Episiotomy and Vaginal Tears during Childbirth
During childbirth, the vagina stretches to allow the baby to be born. The entrance to the vagina and the skin between the vagina and the anus, called the perineum, are very elastic and stretch to accommodate the baby’s head or any other part of the baby that comes out first. Episiotomy and vaginal tears are potential outcomes of this process. Understanding this can help you prepare for what might happen and how it can be taken care of for your health.
What’s the difference between an episiotomy and a vaginal tear ?
An episiotomy is a surgical cut made by a doctor or midwife through the muscular area between the vagina and the anus, also known as the perineum. It is done to widen the opening and potentially prevent a more severe tear. Episiotomy used to be a standard procedure during childbirth; however, it is no longer routinely performed and is now only carried out in approximately one out of seven deliveries.

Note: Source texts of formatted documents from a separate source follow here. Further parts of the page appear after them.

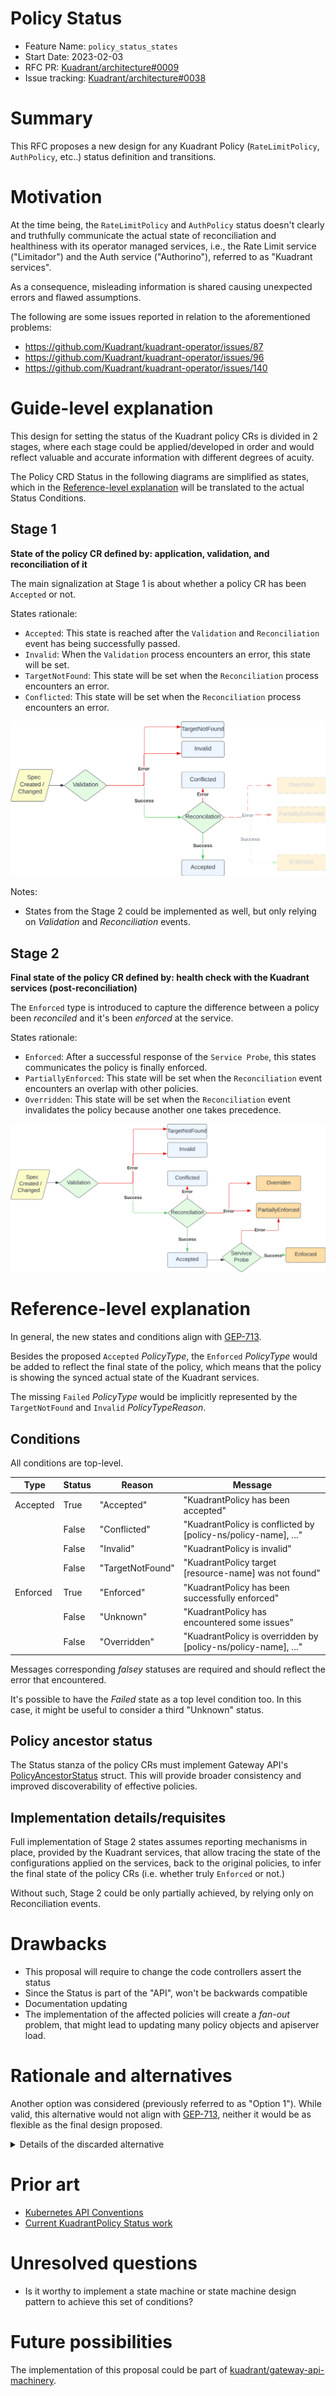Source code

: # Policy Status

- Feature Name: `policy_status_states`
- Start Date: 2023-02-03
- RFC PR: [Kuadrant/architecture#0009](https://github.com/Kuadrant/architecture/pull/9)
- Issue tracking: [Kuadrant/architecture#0038](https://github.com/Kuadrant/architecture/issues/38)

# Summary
[summary]: #summary

This RFC proposes a new design for any Kuadrant Policy (`RateLimitPolicy`, `AuthPolicy`, etc..) status definition and transitions.

# Motivation
[motivation]: #motivation

At the time being, the `RateLimitPolicy` and `AuthPolicy` status doesn't clearly and truthfully communicate the actual state of
reconciliation and healthiness with its operator managed services, i.e., the Rate Limit service ("Limitador") and
the Auth service ("Authorino"), referred to as "Kuadrant services".

As a consequence, misleading information is shared causing unexpected errors and flawed assumptions.

The following are some issues reported in relation to the aforementioned problems:
* https://github.com/Kuadrant/kuadrant-operator/issues/87
* https://github.com/Kuadrant/kuadrant-operator/issues/96
* https://github.com/Kuadrant/kuadrant-operator/issues/140

# Guide-level explanation
[guide-level-explanation]: #guide-level-explanation

This design for setting the status of the Kuadrant policy CRs is divided in 2 stages, where each stage could be
applied/developed in order and would reflect valuable and accurate information with different degrees of acuity.

The Policy CRD Status in the following diagrams are simplified as states, which in the
[Reference-level explanation](#reference-level-explanation) will be translated to the actual Status Conditions.

## Stage 1

**State of the policy CR defined by: application, validation, and reconciliation of it**

The main signalization at Stage 1 is about whether a policy CR has been `Accepted` or not.

States rationale:
* `Accepted`: This state is reached after the `Validation` and `Reconciliation` event has being successfully passed.
* `Invalid`: When the `Validation` process encounters an error, this state will be set.
* `TargetNotFound`: This state will be set when the `Reconciliation` process encounters an error.
* `Conflicted`: This state will be set when the `Reconciliation` process encounters an error.

![](0004-rlp-status-assets/rlp_status_4.png)

Notes:
* States from the Stage 2 could be implemented as well, but only relying on _Validation_ and _Reconciliation_ events.

## Stage 2

**Final state of the policy CR defined by: health check with the Kuadrant services (post-reconciliation)**

The `Enforced` type is introduced to capture the difference between a policy been _reconciled_ and it's been _enforced_
at the service.

States rationale:
* `Enforced`: After a successful response of the `Service Probe`, this states communicates the policy is finally enforced.
* `PartiallyEnforced`: This state will be set when the `Reconciliation` event encounters an overlap with other policies.
* `Overridden`: This state will be set when the `Reconciliation` event invalidates the policy because another one takes precedence.

![](0004-rlp-status-assets/rlp_status_5.png)

# Reference-level explanation
[reference-level-explanation]: #reference-level-explanation

In general, the new states and conditions align with [GEP-713](https://gateway-api.sigs.k8s.io/geps/gep-713/#conditions).

Besides the proposed `Accepted` _PolicyType_, the `Enforced` _PolicyType_ would be added to reflect the final state of
the policy, which means that the policy is showing the synced actual state of the Kuadrant services.

The missing `Failed` _PolicyType_ would be implicitly represented by the `TargetNotFound` and `Invalid` _PolicyTypeReason_.

## Conditions

All conditions are top-level.

| Type           | Status | Reason              | Message                                                        |
|----------------|--------|---------------------|----------------------------------------------------------------|
| Accepted       | True   | "Accepted"          | "KuadrantPolicy has been accepted"                             |
|                | False  | "Conflicted"        | "KuadrantPolicy is conflicted by [policy-ns/policy-name], ..." |
|                | False  | "Invalid"           | "KuadrantPolicy is invalid"                                    |
|                | False  | "TargetNotFound"    | "KuadrantPolicy target [resource-name] was not found"          |
| Enforced       | True   | "Enforced"          | "KuadrantPolicy has been successfully enforced"                |
|                | False  | "Unknown"           | "KuadrantPolicy has encountered some issues"                   |
|                | False  | "Overridden"        | "KuadrantPolicy is overridden by [policy-ns/policy-name], ..." |

Messages corresponding _falsey_ statuses are required and should reflect the error that encountered.

It's possible to have the _Failed_ state as a top level condition too. In this case, it might be useful to consider a
third "Unknown" status.

## Policy ancestor status

The Status stanza of the policy CRs must implement Gateway API's [PolicyAncestorStatus](https://github.com/youngnick/gateway-api/blob/main/geps/gep-713.md#standard-status-struct)
struct. This will provide broader consistency and improved discoverability of effective policies.

## Implementation details/requisites

Full implementation of Stage 2 states assumes reporting mechanisms in place, provided by the Kuadrant services, that
allow tracing the state of the configurations applied on the services, back to the original policies, to infer the
final state of the policy CRs (i.e. whether truly `Enforced` or not.)

Without such, Stage 2 could be only partially achieved, by relying only on Reconciliation events.

# Drawbacks
[drawbacks]: #drawbacks

- This proposal will require to change the code controllers assert the status
- Since the Status is part of the "API", won't be backwards compatible
- Documentation updating
- The implementation of the affected policies will create a _fan-out_ problem, that might lead to updating many policy
objects and apiserver load.

# Rationale and alternatives
[rationale-and-alternatives]: #rationale-and-alternatives

Another option was considered (previously referred to as "Option 1"). While valid, this alternative would not align
with [GEP-713](https://github.com/youngnick/gateway-api/blob/main/geps/gep-713.md), neither it would be as flexible as
the final design proposed.

<details>
  <summary>Details of the discarded alternative</summary>

  <br/>

  This alternative design would come in 3 stages:

  **Stage 1 : State of the policy CR defined by: application and validation of it**

  This first stage is a simple version where the operator only relies on itself, not checking the healthiness with the
  Kuadrant services, but just validating the Spec.

  ![](0004-rlp-status-assets/rlp_status_1.png)

  States rationale:
  * `Created`: The initial state. It announces that the policy has successfully being created, the operator acknowledges it.
  * `Applied`: This state is reached after the `Validation` event has being successfully passed.
  * `Failed`: This one would be set when the `Validation` process encounters an error. This could be either condition's failed/error
  state or a top-level condition.
  * `Updated`: From `Failed` or `Applied`, it could be triggered a `Spec Change` event that would move it to this state.

  **Stage 2: Further reconciliation check provides a new state**

  This following one, besides checking what the former stage does, it also adds the states reflecting the reconciliation
  process of any needed Kubernets object, Kuadrant Services custom resources and any other 3rd party CR required.
  An example would be in the case of the RLP, it would create/update the `ConfigMap` holding the `Limitador` config file.

  ![](0004-rlp-status-assets/rlp_status_2.png)

  States rationale:
  * `Applied`: The __Applied__ state would not be final, and would be preceding a `Reconciliation` event.
  * `Reconciled`: It communicates that the policy has successfully being reconciled, and any K8s object or required CR has been updated.
  * `Failed`: This one would be reached when either of `Validation` and `Reconcilation` processes have encounter any errors.

  **Stage 3: Final state of the policy CR defined by: health check with the Kuadrant services (post-reconciliation)**

  The final stage would bring a greater degree of accuracy, thanks for a final process that would check the healthiness and
  configuration version the Kuadrant services currently enforces.

  ![](0004-rlp-status-assets/rlp_status_3.png)

  States rationale:
  * `Reconciled`: This state would precede the "Health check" process  graphed as `Service Probe` event.
  * `Enforced`: After a successful response of the `Service Probe`, this states communicates the policy is finally enforced.
  This is the final top-level condition.
  * `Failed`: Now this state could also be set after encountering errors in the `Service Probe` check.

  <br/>

  The stages before mentioned would follow the [Kubernetes guidelines](https://github.com/kubernetes/community/blob/master/contributors/devel/sig-architecture/api-conventions.md#typical-status-properties)
  regarding the Status object definition.

  **Conditions**

  All conditions are top-level.

  | Type        | Status | Reason                      | Message                                                                     |
  |-------------|--------|-----------------------------|-----------------------------------------------------------------------------|
  | Progressing | True   | "PolicyCreated"             | "KuadrantPolicy created"                                                    |
  |             | True   | "PolicyUpdated"             | "KuadrantPolicy has been updated"                                           |
  |             | True   | "PolicyApplied"             | "KuadrantPolicy has been successfully applied                               |
  |             | True   | "PolicyReconciled"          | "KuadrantPolicy has been successfully reconciled"                           |
  |             | False  | "PolicyEnforced"            | "KuadrantPolicy has been successfully enforced"                             |
  |             | False  | "PolicyError"               | "KuadrantPolicy has encountered an error"                                   |
  | Enforced    | True   | "PolicyEnforced"            | "KuadrantPolicy has been successfully enforced"                             |
  |             | False  | "PolicyPartiallyEnforced"   | "KuadrantPolicy has encountered some issues and has been partially applied" |
  |             | False  | "PolicyOverridden"          | "KuadrantPolicy is overridden by [policy-ns/policy-name]"                   |
  | Failed      | True   | "PolicyValidationError"     | "KuadrantPolicy has failed to validate"                                     |
  |             | True   | "PolicyServiceError"        | "KuadrantPolicy has encountered has failed to enforce"                      |
  |             | False  | "PolicyEnforced"            | "KuadrantPolicy has been successfully enforced"                             |
</details>

# Prior art
[prior-art]: #prior-art

* [Kubernetes API Conventions](https://github.com/kubernetes/community/blob/master/contributors/devel/sig-architecture/api-conventions.md#spec-and-status)
* [Current KuadrantPolicy Status work](https://github.com/Kuadrant/kuadrant-operator/blob/main/controllers/KuadrantPolicy_status.go)

# Unresolved questions
[unresolved-questions]: #unresolved-questions

- Is it worthy to implement a state machine or state machine design pattern to achieve this set of conditions?

# Future possibilities
[future-possibilities]: #future-possibilities

The implementation of this proposal could be part of [kuadrant/gateway-api-machinery](https://github.com/Kuadrant/gateway-api-machinery).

A vaginal tear occurs when the baby stretches the vagina during birth to the point where the skin of the perineum strains and tears. Most women experience some degree of vaginal tearing during childbirth.
Types of episiotomy
The two most common types of episiotomy are:
- Midline: A cut made from the vagina directly toward the anus.
- Mediolateral: A cut made from the vagina at an angle off to one side of the anus. This type is more common than the midline.
When might I need an episiotomy?
According to NICE (the National Institute for Health and Clinical Excellence), a routine episiotomy should not be performed during spontaneous vaginal birth. An episiotomy should only be considered necessary for you or your baby if:
- The baby appears to be in fetal distress, meaning there is a significant increase or decrease in the baby’s heart rate, posing a real risk to the baby’s life or well-being if not born quickly.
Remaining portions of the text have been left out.